Shakir Ali scite author profile

In this study we addressed the role of the nuclear factor (NF)-kappaB1/p50 subunit in chronic injury of the liver by determining the inflammatory and fibrotic responses of nfkappab1-null mice in an experimental model that mimics chronic liver disease. Mice received repeated hepatic injuries throughout 12 weeks by intraperitoneal injection of the hepatotoxin carbon tetrachloride. In response nfkappab1(-/-) mice developed more severe neutrophilic inflammation and fibrosis compared to nfkappab1(+/+) mice.
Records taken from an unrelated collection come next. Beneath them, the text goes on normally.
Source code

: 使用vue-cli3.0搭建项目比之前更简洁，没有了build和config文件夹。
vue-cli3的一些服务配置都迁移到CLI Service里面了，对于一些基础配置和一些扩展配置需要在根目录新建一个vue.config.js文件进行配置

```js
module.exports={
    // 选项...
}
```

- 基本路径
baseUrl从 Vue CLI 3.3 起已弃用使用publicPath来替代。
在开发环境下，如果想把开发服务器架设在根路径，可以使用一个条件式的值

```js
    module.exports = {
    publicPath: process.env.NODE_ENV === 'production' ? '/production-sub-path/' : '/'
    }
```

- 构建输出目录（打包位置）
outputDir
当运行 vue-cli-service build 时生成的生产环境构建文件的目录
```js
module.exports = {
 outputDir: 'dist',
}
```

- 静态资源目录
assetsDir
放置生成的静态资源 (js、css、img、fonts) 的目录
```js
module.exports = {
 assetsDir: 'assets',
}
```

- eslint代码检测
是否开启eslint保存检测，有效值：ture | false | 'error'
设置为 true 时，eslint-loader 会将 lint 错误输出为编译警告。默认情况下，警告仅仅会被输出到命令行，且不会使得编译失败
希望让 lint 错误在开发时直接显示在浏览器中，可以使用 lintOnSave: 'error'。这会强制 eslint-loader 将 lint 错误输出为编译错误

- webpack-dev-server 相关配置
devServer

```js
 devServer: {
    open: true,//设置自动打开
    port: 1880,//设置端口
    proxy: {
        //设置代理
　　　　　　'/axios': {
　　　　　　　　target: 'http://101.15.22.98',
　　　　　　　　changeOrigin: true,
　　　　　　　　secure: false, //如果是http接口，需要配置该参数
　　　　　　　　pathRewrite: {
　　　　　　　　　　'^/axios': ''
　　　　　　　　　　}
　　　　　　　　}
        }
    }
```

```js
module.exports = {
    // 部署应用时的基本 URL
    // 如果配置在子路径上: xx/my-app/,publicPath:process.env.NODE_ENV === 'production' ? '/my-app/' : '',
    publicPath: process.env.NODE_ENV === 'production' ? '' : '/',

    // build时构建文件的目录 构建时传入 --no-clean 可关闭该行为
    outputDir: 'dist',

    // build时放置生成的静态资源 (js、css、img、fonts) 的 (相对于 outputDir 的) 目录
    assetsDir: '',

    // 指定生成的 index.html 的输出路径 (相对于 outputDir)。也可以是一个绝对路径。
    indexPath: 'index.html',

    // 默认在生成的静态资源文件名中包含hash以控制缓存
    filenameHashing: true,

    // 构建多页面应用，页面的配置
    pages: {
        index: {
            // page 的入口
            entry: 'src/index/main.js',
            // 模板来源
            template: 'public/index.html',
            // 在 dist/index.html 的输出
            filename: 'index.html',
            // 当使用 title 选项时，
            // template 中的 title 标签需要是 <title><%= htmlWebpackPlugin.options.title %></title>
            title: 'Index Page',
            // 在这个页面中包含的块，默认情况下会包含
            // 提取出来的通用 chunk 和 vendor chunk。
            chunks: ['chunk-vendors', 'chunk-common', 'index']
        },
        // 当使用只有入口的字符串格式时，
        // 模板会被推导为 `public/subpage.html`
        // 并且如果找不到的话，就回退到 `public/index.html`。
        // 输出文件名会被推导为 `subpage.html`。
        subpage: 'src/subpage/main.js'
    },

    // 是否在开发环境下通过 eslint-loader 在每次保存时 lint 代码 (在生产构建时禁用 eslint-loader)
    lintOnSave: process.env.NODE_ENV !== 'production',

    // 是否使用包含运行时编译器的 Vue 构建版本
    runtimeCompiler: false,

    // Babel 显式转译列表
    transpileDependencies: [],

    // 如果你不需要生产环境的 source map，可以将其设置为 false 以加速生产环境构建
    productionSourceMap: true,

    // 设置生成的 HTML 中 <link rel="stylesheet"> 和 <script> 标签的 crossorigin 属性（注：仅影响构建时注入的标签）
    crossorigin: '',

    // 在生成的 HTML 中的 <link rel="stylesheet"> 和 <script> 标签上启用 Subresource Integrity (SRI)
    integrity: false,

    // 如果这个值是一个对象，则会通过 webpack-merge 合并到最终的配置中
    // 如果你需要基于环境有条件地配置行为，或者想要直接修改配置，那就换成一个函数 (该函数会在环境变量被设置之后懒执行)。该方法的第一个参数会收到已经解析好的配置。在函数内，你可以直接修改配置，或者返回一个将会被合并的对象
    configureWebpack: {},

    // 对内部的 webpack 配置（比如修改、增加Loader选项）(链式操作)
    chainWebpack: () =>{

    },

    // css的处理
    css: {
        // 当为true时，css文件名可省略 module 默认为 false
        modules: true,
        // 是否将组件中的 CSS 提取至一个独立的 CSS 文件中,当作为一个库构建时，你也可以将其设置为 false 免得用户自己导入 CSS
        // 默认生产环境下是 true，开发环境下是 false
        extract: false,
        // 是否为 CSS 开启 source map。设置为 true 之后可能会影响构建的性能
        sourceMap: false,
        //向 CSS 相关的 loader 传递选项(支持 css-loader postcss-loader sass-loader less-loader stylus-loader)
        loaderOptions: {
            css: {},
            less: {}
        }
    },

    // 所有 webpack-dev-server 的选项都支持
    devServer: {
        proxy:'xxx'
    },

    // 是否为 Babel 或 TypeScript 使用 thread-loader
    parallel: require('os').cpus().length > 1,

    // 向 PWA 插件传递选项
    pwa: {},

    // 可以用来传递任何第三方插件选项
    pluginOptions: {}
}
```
This phenotype was associated with elevated hepatic expression of tumor necrosis factor (TNF)-alpha, which was localized to regions of the liver associated with inflammation and fibrosis. Hepatic stellate cells are important regulators of hepatic inflammatory and fibrogenic events but normally do not express TNF-alpha. Hepatic stellate cells derived from nfkappab1(-/-) mice expressed TNF-alpha promoter activity, mRNA, and protein. By contrast the expression of other NF-kappaB-responsive genes (ICAM1 and interleukin-6) was similar between nfkappab1(-/-) and nfkappab1(+/+) cells. We provide experimental evidence that the inappropriate expression of TNF-alpha by nfkappab1(-/-) cells is because of lack of a p50-dependent histone deacetylase 1 (HDAC1)-mediated repression of TNF-alpha gene transcription. Taken together these data indicate that the p50 NF-kappaB subunit plays a critical protective role in the injured liver by limiting the expression of TNF-alpha and its recruitment of inflammatory cells.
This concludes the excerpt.